▸ Problem to work on: Please copy every line from the records below that contains the string "kivy".

▸ Source records:
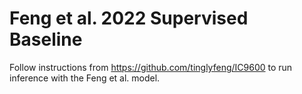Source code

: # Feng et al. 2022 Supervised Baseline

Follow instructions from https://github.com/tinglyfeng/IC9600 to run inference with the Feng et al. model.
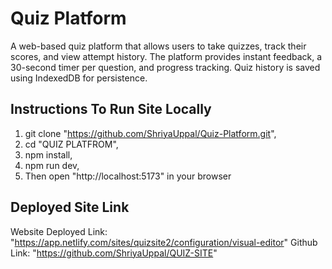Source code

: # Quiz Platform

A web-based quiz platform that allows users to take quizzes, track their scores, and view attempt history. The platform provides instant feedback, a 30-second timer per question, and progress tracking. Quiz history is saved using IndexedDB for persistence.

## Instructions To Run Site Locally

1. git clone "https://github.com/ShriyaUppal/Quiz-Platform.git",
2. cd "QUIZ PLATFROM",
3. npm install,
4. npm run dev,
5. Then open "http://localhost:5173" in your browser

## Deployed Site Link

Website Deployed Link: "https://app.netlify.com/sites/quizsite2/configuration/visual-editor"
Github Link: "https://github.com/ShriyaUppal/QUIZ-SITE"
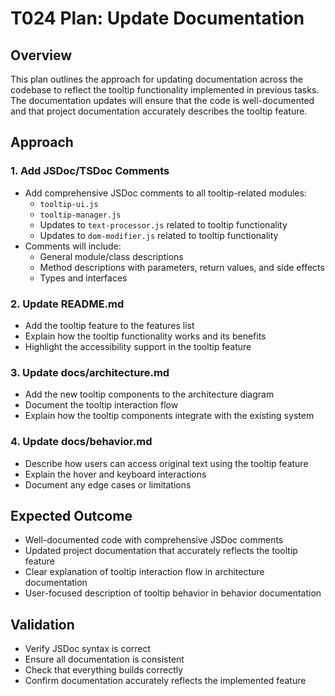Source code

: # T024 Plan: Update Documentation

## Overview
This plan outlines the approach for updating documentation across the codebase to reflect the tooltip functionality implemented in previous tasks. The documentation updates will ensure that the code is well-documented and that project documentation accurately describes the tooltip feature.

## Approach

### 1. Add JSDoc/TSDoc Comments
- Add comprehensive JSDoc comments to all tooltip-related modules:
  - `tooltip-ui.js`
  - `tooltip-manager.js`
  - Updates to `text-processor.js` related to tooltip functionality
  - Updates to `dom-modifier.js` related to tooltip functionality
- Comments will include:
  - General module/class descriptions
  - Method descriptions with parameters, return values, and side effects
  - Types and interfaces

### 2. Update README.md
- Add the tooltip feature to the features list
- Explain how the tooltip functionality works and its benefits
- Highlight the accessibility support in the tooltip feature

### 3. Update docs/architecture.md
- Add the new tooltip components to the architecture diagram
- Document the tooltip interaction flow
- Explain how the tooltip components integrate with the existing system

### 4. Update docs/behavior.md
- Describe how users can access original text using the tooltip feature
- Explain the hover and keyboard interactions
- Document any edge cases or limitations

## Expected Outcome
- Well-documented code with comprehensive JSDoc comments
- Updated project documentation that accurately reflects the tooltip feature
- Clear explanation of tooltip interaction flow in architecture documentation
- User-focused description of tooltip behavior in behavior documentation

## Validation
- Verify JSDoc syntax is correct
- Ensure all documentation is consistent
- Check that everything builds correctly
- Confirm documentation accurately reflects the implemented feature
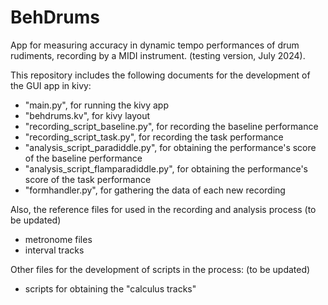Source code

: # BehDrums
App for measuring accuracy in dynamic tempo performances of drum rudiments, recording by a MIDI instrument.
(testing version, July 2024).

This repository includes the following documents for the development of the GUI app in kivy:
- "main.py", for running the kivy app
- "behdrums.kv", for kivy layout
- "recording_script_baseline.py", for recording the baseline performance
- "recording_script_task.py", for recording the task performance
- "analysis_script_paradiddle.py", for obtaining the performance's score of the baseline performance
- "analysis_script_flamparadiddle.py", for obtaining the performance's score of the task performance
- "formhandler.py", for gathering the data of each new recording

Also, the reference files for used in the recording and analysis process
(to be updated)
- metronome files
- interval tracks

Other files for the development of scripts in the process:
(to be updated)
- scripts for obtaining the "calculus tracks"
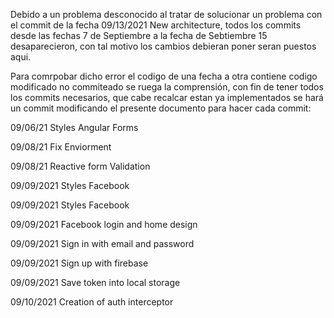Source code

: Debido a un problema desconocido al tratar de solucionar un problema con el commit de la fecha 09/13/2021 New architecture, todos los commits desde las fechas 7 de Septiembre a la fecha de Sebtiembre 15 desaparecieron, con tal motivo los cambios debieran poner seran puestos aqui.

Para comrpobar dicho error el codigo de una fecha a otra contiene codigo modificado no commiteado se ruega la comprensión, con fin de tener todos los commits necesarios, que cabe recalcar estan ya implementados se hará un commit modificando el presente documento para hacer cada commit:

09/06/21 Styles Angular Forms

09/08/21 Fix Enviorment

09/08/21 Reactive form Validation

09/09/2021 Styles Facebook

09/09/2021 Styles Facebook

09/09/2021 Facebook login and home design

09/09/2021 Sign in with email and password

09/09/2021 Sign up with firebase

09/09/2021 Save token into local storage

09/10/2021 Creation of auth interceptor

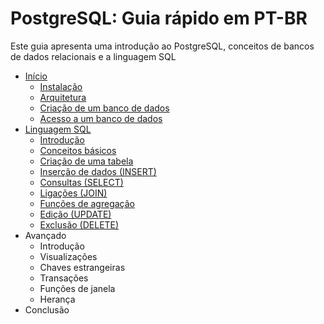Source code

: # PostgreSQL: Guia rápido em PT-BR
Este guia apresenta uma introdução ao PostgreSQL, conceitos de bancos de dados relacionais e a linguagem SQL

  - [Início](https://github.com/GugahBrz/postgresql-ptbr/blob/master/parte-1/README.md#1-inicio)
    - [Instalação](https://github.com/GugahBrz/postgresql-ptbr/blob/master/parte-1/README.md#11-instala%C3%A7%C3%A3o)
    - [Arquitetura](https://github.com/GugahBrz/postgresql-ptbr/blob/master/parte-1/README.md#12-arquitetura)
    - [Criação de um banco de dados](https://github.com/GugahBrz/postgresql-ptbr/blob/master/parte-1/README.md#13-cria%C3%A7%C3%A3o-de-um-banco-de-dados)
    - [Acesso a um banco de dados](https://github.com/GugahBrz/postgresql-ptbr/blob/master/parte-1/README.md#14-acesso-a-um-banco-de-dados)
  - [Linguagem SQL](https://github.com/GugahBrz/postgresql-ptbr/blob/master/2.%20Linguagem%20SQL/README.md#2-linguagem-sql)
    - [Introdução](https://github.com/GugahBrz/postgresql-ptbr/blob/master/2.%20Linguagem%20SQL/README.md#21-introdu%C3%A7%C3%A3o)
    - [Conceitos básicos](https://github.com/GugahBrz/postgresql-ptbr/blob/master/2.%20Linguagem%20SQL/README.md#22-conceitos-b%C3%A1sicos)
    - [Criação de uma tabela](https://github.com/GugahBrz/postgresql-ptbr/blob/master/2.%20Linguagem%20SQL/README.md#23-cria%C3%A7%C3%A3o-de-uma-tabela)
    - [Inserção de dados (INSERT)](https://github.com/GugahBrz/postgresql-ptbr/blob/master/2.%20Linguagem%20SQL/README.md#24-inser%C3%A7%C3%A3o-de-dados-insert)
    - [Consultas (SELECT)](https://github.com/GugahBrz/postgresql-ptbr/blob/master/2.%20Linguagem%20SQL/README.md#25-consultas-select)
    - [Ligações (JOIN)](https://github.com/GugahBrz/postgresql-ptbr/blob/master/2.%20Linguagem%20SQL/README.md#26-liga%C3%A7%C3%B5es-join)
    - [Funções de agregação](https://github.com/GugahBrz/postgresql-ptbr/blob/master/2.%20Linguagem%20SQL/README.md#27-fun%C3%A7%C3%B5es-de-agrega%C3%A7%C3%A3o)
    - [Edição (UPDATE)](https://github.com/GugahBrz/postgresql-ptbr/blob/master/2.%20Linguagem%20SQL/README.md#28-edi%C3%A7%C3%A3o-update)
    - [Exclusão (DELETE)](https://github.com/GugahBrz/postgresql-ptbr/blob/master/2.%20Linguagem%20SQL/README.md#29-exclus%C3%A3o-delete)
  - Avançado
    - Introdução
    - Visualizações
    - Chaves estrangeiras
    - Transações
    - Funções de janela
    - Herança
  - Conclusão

▸ Worked solution:
This repository includes the following documents for the development of the GUI app in kivy:
- "main.py", for running the kivy app
- "behdrums.kv", for kivy layout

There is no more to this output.